And when you were singing and having your service, I was both here and my
mind was wandering back over those 26 years.  I thought of a time once when
I was in an African American service at night in the Mississippi Delta, in
1976, early.  And it began to hail.  And the building I was in was a
tin-roof building.  And it began to hail just as a lady got up to sing, "If
I Can Help Somebody" -- a cappella.  She had perfect pitch, and she just
kept on singing through the hail.

     And I thought of so many other things that have happened over the
years, because I have had the opportunity to be blessed in churches like
this one -- to come as a fellow believer and a child of God and a fellow
sinner, to say, thank you.  So, thank you.  Thank you very much.
(Applause.)

     I don't know what ex-Presidents do exactly.  I wonder if anybody will
ever ask me back when I leave.  He finally did -- Reverend Smith did.
(Laughter.)  One of my predecessors told me that he was lost for the first
four months after he left office because when he walked in a room nobody
played a song anymore.  (Laughter.)  He was never sure where he was.
(Laughter.)  I am quite sure of where I am today.  And I thank you.

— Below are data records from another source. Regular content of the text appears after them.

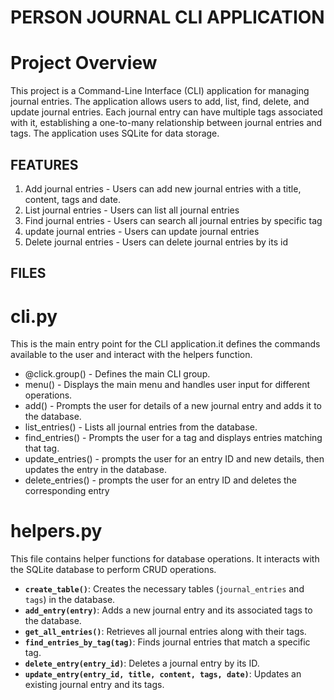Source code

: # PERSON JOURNAL CLI APPLICATION

# Project Overview

This project is a Command-Line Interface (CLI) application for managing journal entries.
The application allows users to add, list, find, delete, and update journal entries.
Each journal entry can have multiple tags associated with it, establishing a one-to-many relationship between journal entries and tags.
The application uses SQLite for data storage.

## FEATURES

1. Add journal entries - Users can add new journal entries with a title, content, tags and date.
2. List journal entries - Users can list all journal entries
3. Find journal entries - Users can search all journal entries by specific tag
4. update journal entries - Users can update journal entries
5. Delete journal entries - Users can delete journal entries by its id

## FILES

# cli.py

This is the main entry point for the CLI application.it defines the commands available to the user and interact with the helpers function.

- @click.group() - Defines the main CLI group.
- menu() - Displays the main menu and handles user input for different operations.
- add() - Prompts the user for details of a new journal entry and adds it to the database.
- list_entries() - Lists all journal entries from the database.
- find_entries() - Prompts the user for a tag and displays entries matching that tag.
- update_entries() - prompts the user for an entry ID and new details, then updates the entry in the database.
- delete_entries() - prompts the user for an entry ID and deletes the corresponding entry

# helpers.py

This file contains helper functions for database operations. It interacts with the SQLite database to perform CRUD operations.

- **`create_table()`**: Creates the necessary tables (`journal_entries` and `tags`) in the database.
- **`add_entry(entry)`**: Adds a new journal entry and its associated tags to the database.
- **`get_all_entries()`**: Retrieves all journal entries along with their tags.
- **`find_entries_by_tag(tag)`**: Finds journal entries that match a specific tag.
- **`delete_entry(entry_id)`**: Deletes a journal entry by its ID.
- **`update_entry(entry_id, title, content, tags, date)`**: Updates an existing journal entry and its tags.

     I thank you for giving me the chance to serve these last eight years,
to give America a government that looks more like America.  (Applause.)
For working to create an economy that helps all Americans.  I am very proud
that we have achieved the lowest African American and Hispanic unemployment
ever recorded since we've been keeping these statistics.  (Applause.)  And
that we have record home ownership, and that we've tripled the number of
small business loans to minorities, and we have the lowest crime rate in 27
years, and the African American teen birth rate has dropped one-third since
1991 -- one-third.  (Applause.)

     We have 2.5 million children with health insurance who didn't have it.
Over 90 percent of our children immunized against serious childhood
diseases for the first time in the whole history of the country.  For the
first time ever, African American children are graduating from high school
at the same rate as white students.  (Applause.)  The number of African
American children taking advance placement tests up 500 percent over the
last six years, 300 percent in the last three years alone.  (Applause.)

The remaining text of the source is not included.